The former University of New Mexico player poured in par after par. Methodically, Saunders gained a stroke here and a stroke there during his bogey-free final round of 68. Finally, down the stretch, his putter caught fire.
Saunders made a 25-foot, left-to-right slider from the back of the 14th green to cut the deficit to one, while Collins was struggling to get putts to fall.
After tour caliber par saves on 15 and 16, Saunders had a 30-footer on 17 to tie it and walked the putt into the bottom of the cup.

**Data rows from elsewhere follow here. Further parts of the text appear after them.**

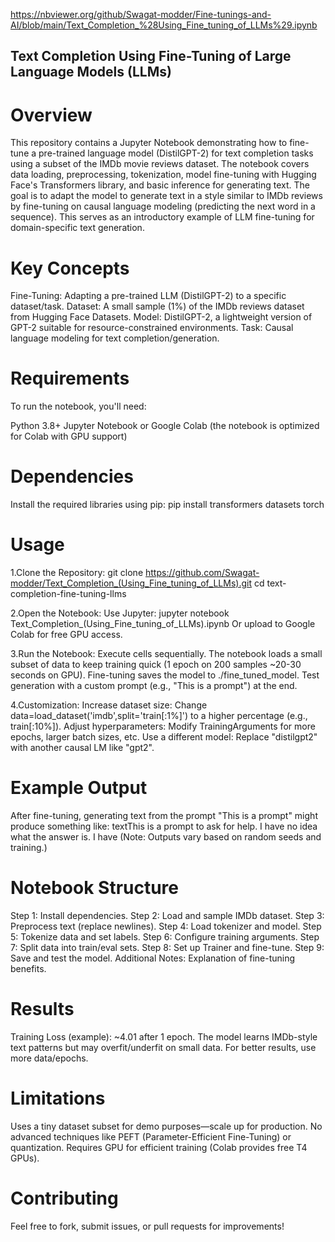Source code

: https://nbviewer.org/github/Swagat-modder/Fine-tunings-and-AI/blob/main/Text_Completion_%28Using_Fine_tuning_of_LLMs%29.ipynb

## Text Completion Using Fine-Tuning of Large Language Models (LLMs)

# Overview

This repository contains a Jupyter Notebook demonstrating how to fine-tune a pre-trained language model (DistilGPT-2) for text completion tasks using a subset of the IMDb movie reviews dataset. The notebook covers data loading, preprocessing, tokenization, model fine-tuning with Hugging Face's Transformers library, and basic inference for generating text.
The goal is to adapt the model to generate text in a style similar to IMDb reviews by fine-tuning on causal language modeling (predicting the next word in a sequence). This serves as an introductory example of LLM fine-tuning for domain-specific text generation.

# Key Concepts

Fine-Tuning: Adapting a pre-trained LLM (DistilGPT-2) to a specific dataset/task.
Dataset: A small sample (1%) of the IMDb reviews dataset from Hugging Face Datasets.
Model: DistilGPT-2, a lightweight version of GPT-2 suitable for resource-constrained environments.
Task: Causal language modeling for text completion/generation.

# Requirements
To run the notebook, you'll need:

Python 3.8+
Jupyter Notebook or Google Colab (the notebook is optimized for Colab with GPU support)

# Dependencies
Install the required libraries using pip:
pip install transformers datasets torch

# Usage

1.Clone the Repository:
git clone https://github.com/Swagat-modder/Text_Completion_(Using_Fine_tuning_of_LLMs).git
cd text-completion-fine-tuning-llms

2.Open the Notebook:
Use Jupyter: jupyter notebook Text_Completion_(Using_Fine_tuning_of_LLMs).ipynb
Or upload to Google Colab for free GPU access.

3.Run the Notebook:
Execute cells sequentially.
The notebook loads a small subset of data to keep training quick (1 epoch on 200 samples ~20-30 seconds on GPU).
Fine-tuning saves the model to ./fine_tuned_model.
Test generation with a custom prompt (e.g., "This is a prompt") at the end.

4.Customization:
Increase dataset size: Change data=load_dataset('imdb',split='train[:1%]') to a higher percentage (e.g., train[:10%]).
Adjust hyperparameters: Modify TrainingArguments for more epochs, larger batch sizes, etc.
Use a different model: Replace "distilgpt2" with another causal LM like "gpt2".



# Example Output
After fine-tuning, generating text from the prompt "This is a prompt" might produce something like:
textThis is a prompt to ask for help. I have no idea what the answer is. I have
(Note: Outputs vary based on random seeds and training.)

# Notebook Structure
Step 1: Install dependencies.
Step 2: Load and sample IMDb dataset.
Step 3: Preprocess text (replace newlines).
Step 4: Load tokenizer and model.
Step 5: Tokenize data and set labels.
Step 6: Configure training arguments.
Step 7: Split data into train/eval sets.
Step 8: Set up Trainer and fine-tune.
Step 9: Save and test the model.
Additional Notes: Explanation of fine-tuning benefits.

# Results
Training Loss (example): ~4.01 after 1 epoch.
The model learns IMDb-style text patterns but may overfit/underfit on small data. For better results, use more data/epochs.


# Limitations
Uses a tiny dataset subset for demo purposes—scale up for production.
No advanced techniques like PEFT (Parameter-Efficient Fine-Tuning) or quantization.
Requires GPU for efficient training (Colab provides free T4 GPUs).

# Contributing
Feel free to fork, submit issues, or pull requests for improvements!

“The putt on 17 was huge for me,” Saunders said. “I didn’t hit it as well as I did the other days, but I putted as good as I could have on the back nine. I’m proud of myself for staying in there with Wil. He’s so level-headed and such a good player.”
Collins had plenty of opportunities to extend his lead on the back nine, but couldn’t get putts to drop.
After a center-cut drive on the finishing hole, and a short iron that just caught the left portion of the green, Collins had a 12-footer to win.
“I didn’t really hit a good shot up there, so I felt like I got a good break for it to stay where it did,” Collins said. “I said, ‘Well, that was a good break hopefully I can get it to go in’, and it did.”
With the win, Collins takes home the trophy and $5,500 in prize money.
Before leaving, the champion vowed to come back next year and defend his title.
“This was my first professional tournament back in 2002,” he said. “I have family here, and the staff has done such a great job with this course, so this is a tournament that’ll always be special to me.”